Only the lines from the start of the entries up to and including the line with "- Furthermore, I" should be written out, exactly as they stand.

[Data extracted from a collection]
══════════
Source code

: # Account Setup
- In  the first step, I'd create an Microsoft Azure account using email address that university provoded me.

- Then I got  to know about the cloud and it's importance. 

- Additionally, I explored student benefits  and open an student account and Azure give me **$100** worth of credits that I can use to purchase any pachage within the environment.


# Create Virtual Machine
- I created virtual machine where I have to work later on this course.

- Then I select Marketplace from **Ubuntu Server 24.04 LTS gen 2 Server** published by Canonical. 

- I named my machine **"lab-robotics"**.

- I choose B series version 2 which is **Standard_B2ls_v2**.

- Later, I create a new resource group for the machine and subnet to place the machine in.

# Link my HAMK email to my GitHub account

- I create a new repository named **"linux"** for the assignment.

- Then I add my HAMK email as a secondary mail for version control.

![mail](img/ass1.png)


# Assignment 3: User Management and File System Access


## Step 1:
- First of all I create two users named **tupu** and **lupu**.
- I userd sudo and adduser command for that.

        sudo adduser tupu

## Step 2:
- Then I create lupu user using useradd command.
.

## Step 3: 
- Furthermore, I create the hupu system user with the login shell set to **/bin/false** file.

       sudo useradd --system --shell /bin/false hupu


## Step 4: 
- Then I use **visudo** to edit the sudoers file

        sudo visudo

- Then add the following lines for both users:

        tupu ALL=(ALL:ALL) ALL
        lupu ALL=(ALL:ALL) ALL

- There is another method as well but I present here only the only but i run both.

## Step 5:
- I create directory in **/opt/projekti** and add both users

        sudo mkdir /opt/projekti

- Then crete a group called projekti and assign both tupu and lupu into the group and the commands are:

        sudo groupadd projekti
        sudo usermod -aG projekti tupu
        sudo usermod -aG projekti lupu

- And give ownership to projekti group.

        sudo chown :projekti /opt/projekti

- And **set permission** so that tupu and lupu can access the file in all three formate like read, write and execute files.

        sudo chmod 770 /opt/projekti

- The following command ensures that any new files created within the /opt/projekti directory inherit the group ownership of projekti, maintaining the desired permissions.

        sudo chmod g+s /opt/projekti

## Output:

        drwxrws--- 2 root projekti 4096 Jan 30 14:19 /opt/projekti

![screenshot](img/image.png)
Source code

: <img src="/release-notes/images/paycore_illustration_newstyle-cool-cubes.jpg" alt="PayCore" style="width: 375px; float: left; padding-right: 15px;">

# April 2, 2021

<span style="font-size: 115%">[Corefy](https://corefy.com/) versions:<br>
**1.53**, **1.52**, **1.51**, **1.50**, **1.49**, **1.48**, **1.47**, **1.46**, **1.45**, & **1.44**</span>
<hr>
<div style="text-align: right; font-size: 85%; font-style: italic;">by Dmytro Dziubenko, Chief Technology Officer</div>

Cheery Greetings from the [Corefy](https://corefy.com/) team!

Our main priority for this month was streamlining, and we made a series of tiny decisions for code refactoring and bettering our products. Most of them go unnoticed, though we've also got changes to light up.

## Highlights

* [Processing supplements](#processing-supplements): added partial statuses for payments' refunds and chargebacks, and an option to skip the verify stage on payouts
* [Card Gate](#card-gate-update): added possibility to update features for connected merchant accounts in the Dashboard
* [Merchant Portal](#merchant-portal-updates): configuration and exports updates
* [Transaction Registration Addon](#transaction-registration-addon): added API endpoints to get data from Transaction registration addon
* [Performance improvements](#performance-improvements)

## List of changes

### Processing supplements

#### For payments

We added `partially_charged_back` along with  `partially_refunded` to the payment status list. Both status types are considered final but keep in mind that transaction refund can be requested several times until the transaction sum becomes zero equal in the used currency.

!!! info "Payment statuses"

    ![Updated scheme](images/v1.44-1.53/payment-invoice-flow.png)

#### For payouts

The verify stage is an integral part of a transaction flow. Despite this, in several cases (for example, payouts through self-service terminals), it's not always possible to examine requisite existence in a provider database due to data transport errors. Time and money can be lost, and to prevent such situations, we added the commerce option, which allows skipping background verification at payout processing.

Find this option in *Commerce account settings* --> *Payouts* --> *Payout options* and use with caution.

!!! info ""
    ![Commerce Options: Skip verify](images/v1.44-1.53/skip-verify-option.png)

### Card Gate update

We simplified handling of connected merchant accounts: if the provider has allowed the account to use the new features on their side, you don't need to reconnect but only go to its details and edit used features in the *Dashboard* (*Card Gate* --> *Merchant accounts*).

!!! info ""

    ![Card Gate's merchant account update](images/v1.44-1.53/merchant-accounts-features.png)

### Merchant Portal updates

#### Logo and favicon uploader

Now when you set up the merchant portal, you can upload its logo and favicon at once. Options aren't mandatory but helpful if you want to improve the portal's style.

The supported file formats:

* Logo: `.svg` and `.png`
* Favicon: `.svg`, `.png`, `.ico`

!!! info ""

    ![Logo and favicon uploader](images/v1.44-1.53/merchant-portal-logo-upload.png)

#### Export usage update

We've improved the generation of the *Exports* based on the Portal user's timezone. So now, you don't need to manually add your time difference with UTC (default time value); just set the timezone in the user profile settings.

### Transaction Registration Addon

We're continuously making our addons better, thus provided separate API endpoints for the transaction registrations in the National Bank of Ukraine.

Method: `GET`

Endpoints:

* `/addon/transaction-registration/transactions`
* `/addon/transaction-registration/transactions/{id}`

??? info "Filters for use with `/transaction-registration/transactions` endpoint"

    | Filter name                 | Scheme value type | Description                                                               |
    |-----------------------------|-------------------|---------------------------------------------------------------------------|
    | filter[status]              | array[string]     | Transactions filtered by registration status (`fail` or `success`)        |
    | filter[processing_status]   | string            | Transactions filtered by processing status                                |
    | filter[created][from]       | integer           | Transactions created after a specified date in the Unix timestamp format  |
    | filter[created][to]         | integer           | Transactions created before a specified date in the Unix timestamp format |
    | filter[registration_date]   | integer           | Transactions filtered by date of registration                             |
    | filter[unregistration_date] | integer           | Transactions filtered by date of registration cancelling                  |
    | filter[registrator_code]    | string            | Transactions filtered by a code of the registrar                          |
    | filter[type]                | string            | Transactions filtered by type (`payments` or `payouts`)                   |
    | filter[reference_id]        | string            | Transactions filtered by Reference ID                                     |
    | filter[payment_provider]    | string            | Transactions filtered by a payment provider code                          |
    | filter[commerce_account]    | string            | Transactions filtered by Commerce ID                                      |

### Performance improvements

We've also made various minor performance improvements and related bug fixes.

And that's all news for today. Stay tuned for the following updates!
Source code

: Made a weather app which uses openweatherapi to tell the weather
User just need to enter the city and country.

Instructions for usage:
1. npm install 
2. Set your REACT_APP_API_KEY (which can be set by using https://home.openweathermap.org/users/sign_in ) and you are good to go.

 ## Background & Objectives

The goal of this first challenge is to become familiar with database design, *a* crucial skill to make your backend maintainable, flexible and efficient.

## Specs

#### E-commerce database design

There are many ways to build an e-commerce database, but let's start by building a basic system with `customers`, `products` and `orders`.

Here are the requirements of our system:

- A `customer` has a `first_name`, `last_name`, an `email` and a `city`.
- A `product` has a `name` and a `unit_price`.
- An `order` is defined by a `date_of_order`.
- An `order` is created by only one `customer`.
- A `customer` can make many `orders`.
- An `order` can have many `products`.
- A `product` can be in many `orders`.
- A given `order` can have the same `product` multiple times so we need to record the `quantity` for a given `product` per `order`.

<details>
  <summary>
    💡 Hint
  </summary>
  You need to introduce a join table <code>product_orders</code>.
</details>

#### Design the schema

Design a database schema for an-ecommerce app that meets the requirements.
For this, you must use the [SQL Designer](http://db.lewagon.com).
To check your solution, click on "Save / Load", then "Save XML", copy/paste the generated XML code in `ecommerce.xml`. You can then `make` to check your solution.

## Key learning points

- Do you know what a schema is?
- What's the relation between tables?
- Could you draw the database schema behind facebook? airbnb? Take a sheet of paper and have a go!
══════════
EXERCISE OUTPUT:
Source code

: # Account Setup
- In  the first step, I'd create an Microsoft Azure account using email address that university provoded me.

- Then I got  to know about the cloud and it's importance. 

- Additionally, I explored student benefits  and open an student account and Azure give me **$100** worth of credits that I can use to purchase any pachage within the environment.


# Create Virtual Machine
- I created virtual machine where I have to work later on this course.

- Then I select Marketplace from **Ubuntu Server 24.04 LTS gen 2 Server** published by Canonical. 

- I named my machine **"lab-robotics"**.

- I choose B series version 2 which is **Standard_B2ls_v2**.

- Later, I create a new resource group for the machine and subnet to place the machine in.

# Link my HAMK email to my GitHub account

- I create a new repository named **"linux"** for the assignment.

- Then I add my HAMK email as a secondary mail for version control.

![mail](img/ass1.png)


# Assignment 3: User Management and File System Access


## Step 1:
- First of all I create two users named **tupu** and **lupu**.
- I userd sudo and adduser command for that.

        sudo adduser tupu

## Step 2:
- Then I create lupu user using useradd command.
.

## Step 3: 
- Furthermore, I create the hupu system user with the login shell set to **/bin/false** file.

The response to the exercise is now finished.